[The task] Starting at the first line of the material below and stopping after the line that includes "Estos nombres han", write the lines out again exactly. Drop any pictures.

[Supplied data]

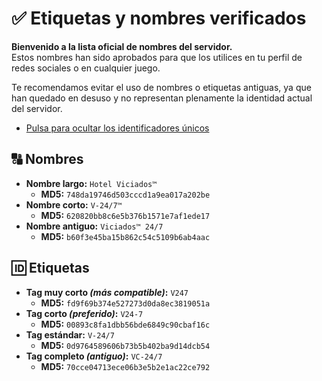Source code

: ﻿# ✅ Etiquetas y nombres verificados

**Bienvenido a la lista oficial de nombres del servidor.**  
Estos nombres han sido aprobados para que los utilices en tu perfil de redes sociales o en cualquier juego.

Te recomendamos evitar el uso de nombres o etiquetas antiguas, ya que han quedado en desuso y no representan plenamente la identidad actual del servidor.

 - [Pulsa para ocultar los identificadores únicos](https://hotel-viciados.github.io/Portal/clan_tags/verified_clan_tags)

## 🔠 Nombres

 - **Nombre largo:** `Hotel Viciados™`  
	 - **MD5:** `748da19746d503cccd1a9ea017a202be`
 - **Nombre corto:** `V-24/7™`
	 - **MD5:** `620820bb8c6e5b376b1571e7af1ede17`
 - **Nombre antiguo:** `Viciados™ 24/7`
	 - **MD5:** `b60f3e45ba15b862c54c5109b6ab4aac`

## 🆔 Etiquetas

 - **Tag muy corto *(más compatible)*:** `V247`
	 - **MD5:** `fd9f69b374e527273d0da8ec3819051a`
 - **Tag corto *(preferido)*:** `V24-7`
	 - **MD5:** `00893c8fa1dbb56bde6849c90cbaf16c`
 - **Tag estándar:** `V-24/7`
	 - **MD5:** `0d9764589606b73b5b402ba9d14dcb54`
 - **Tag completo *(antiguo)*:** `VC-24/7`
	 - **MD5:** `70cce04713ece06b3e5b2e1ac22ce792`

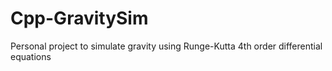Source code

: # Cpp-GravitySim
Personal project to simulate gravity using Runge-Kutta 4th order differential equations
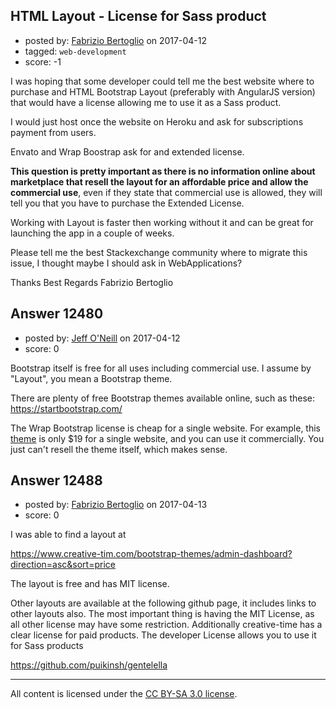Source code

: ## HTML Layout - License for Sass product

- posted by: [Fabrizio Bertoglio](https://stackexchange.com/users/9849224/fabrizio-bertoglio) on 2017-04-12
- tagged: `web-development`
- score: -1

I was hoping that some developer could tell me the best website where to purchase and HTML Bootstrap Layout (preferably with AngularJS version) that would have a license allowing me to use it as a Sass product.

I would just host once the website on Heroku and ask for subscriptions payment from users. 

Envato and Wrap Boostrap ask for and extended license.

**This question is pretty important as there is no information online about marketplace that resell the layout for an affordable price and allow the commercial use**, even if they state that commercial use is allowed, they will tell you that you have to purchase the Extended License.

Working with Layout is faster then working without it and can be great for launching the app in a couple of weeks.

Please tell me the best Stackexchange community where to migrate this issue, I thought maybe I should ask in WebApplications?

Thanks
Best Regards
Fabrizio Bertoglio


## Answer 12480

- posted by: [Jeff O'Neill](https://stackexchange.com/users/46273/jeff-o-neill) on 2017-04-12
- score: 0

<p>Bootstrap itself is free for all uses including commercial use.  I assume by "Layout", you mean a Bootstrap theme.</p>

<p>There are plenty of free Bootstrap themes available online, such as these: <a href="https://startbootstrap.com/" rel="nofollow noreferrer">https://startbootstrap.com/</a></p>

<p>The Wrap Bootstrap license is cheap for a single website.  For example, this <a href="https://wrapbootstrap.com/theme/inspinia-responsive-admin-theme-WB0R5L90S" rel="nofollow noreferrer">theme</a> is only $19 for a single website, and you can use it commercially.  You just can't resell the theme itself, which makes sense.</p>



## Answer 12488

- posted by: [Fabrizio Bertoglio](https://stackexchange.com/users/9849224/fabrizio-bertoglio) on 2017-04-13
- score: 0

I was able to find a layout at 

https://www.creative-tim.com/bootstrap-themes/admin-dashboard?direction=asc&sort=price

The layout is free and has MIT license.

Other layouts are available at the following github page, it includes links to other layouts also. The most important thing is having the MIT License, as all other license may have some restriction. Additionally creative-time has a clear license for paid products. The developer License allows you to use it for Sass products


https://github.com/puikinsh/gentelella





---

All content is licensed under the [CC BY-SA 3.0 license](https://creativecommons.org/licenses/by-sa/3.0/).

[Task answer]
Source code

: ﻿# ✅ Etiquetas y nombres verificados

**Bienvenido a la lista oficial de nombres del servidor.**  
Estos nombres han sido aprobados para que los utilices en tu perfil de redes sociales o en cualquier juego.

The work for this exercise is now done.